AI data center in space by ...?
Market Rules
This set of markets predicts when an orbital AI data center will be successfully launched into Earth's orbit. Each of the markets below covers one possible deadline; any number of these markets may resolve to "Yes" (a successful launch before an earlier deadline also counts toward all later deadlines). A market resolves to "Yes" if a qualifying orbital data center is successfully launched on or before the market's deadline. "Successfully launched" means a launch that places the qualifying orbital data center into Earth's orbit.

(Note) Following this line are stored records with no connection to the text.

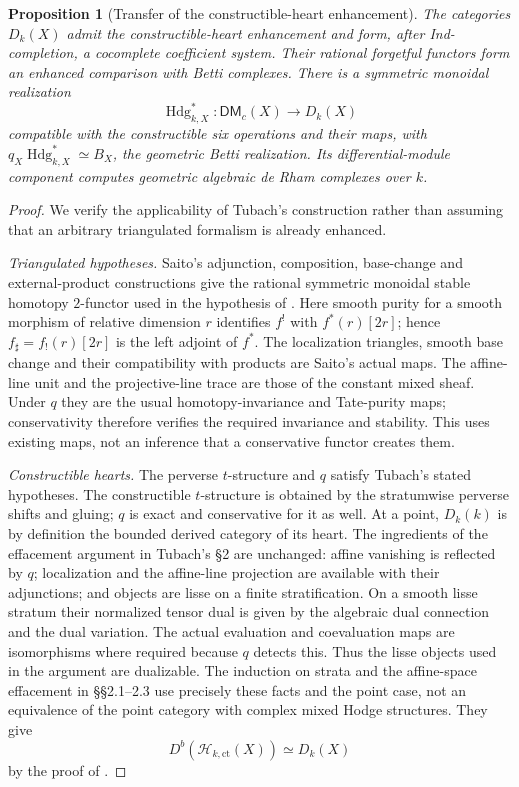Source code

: \documentclass[11pt]{article}
\numberwithin{equation}{section}
\newtheorem{proposition}[proposition]{Proposition}
\theoremstyle{definition}
\theoremstyle{remark}
\begin{document}
\begin{proposition}[Transfer of the constructible-heart enhancement]
\label{prop:arithmetic-enhancement}
The categories $D_k(X)$ admit the constructible-heart enhancement and
form, after Ind-completion, a cocomplete coefficient system. Their
rational forgetful functors form an enhanced comparison with Betti
complexes. There is a symmetric monoidal realization
\[
 \operatorname{Hdg}_{k,X}^*:\mathsf{DM}_c(X)\longrightarrow D_k(X)
\]
compatible with the constructible six operations and their maps, with
$q_X\operatorname{Hdg}_{k,X}^*\simeq B_X$, the geometric Betti
realization. Its differential-module component computes geometric
algebraic de Rham complexes over $k$.
\end{proposition}
\begin{proof}
We verify the applicability of Tubach's construction rather than assuming
that an arbitrary triangulated formalism is already enhanced.

\emph{Triangulated hypotheses.}
Saito's adjunction, composition, base-change and external-product
constructions give the rational symmetric monoidal stable homotopy
$2$-functor used in the hypothesis of \cite[\S2]{Tubach}.
Here smooth purity for a smooth morphism of relative dimension $r$
identifies $f^!$ with $f^*(r)[2r]$; hence
$f_\sharp=f_!(r)[2r]$ is the left adjoint of $f^*$.
The localization triangles, smooth base change and their compatibility
with products are Saito's actual maps. The affine-line unit and the
projective-line trace are those of the constant mixed sheaf. Under $q$
they are the usual homotopy-invariance and Tate-purity maps; conservativity
therefore verifies the required invariance and stability. This uses
existing maps, not an inference that a conservative functor creates them.

\emph{Constructible hearts.}
The perverse $t$-structure and $q$ satisfy Tubach's stated hypotheses.
The constructible $t$-structure is obtained by the stratumwise perverse
shifts and gluing; $q$ is exact and conservative for it as well.
At a point, $D_k(k)$ is by definition the bounded derived category of
its heart. The ingredients of the effacement argument in Tubach's
\S2 are unchanged: affine vanishing is reflected by $q$; localization
and the affine-line projection are available with their adjunctions;
and objects are lisse on a finite stratification. On a smooth lisse
stratum their normalized tensor dual is given by the algebraic dual
connection and the dual variation. The actual evaluation and
coevaluation maps are isomorphisms where required because $q$ detects
this. Thus the lisse objects used in the argument are dualizable.
The induction on strata and the affine-space effacement in \S\S2.1--2.3
use precisely these facts and the point case, not an equivalence of the
point category with complex mixed Hodge structures. They give
\begin{equation}\label{eq:arithmetic-constructible-heart}
 D^b(\mathcal H_{k,\mathrm{ct}}(X))\simeq D_k(X)
\end{equation}
by the proof of \cite[Corollary~2.19]{Tubach}.


\end{proof}
\end{document}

An "orbital data center" is any spacecraft, satellite, or equivalent technology carrying computing infrastructure that is launched into Earth's orbit for the purpose of providing data-center, cloud-computing, or artificial intelligence computing services, and that includes at least 100 data-center-grade AI accelerators, GPUs, TPUs, or substantially equivalent compute processors (for example, NVIDIA H100 GPUs, Google TPUs, or any equivalent or successor chips). Demonstrators or prototype missions carrying fewer than 100 such accelerators do not qualify. Sub-orbital flights, hardware that fails to reach orbit, and ground-based facilities labeled "space data centers" do not qualify.
The Primary Designated Source is a consensus of credible reporting, supplemented by official communications from the operating company and from the launch provider (e.g., SpaceX, Rocket Lab, Blue Origin).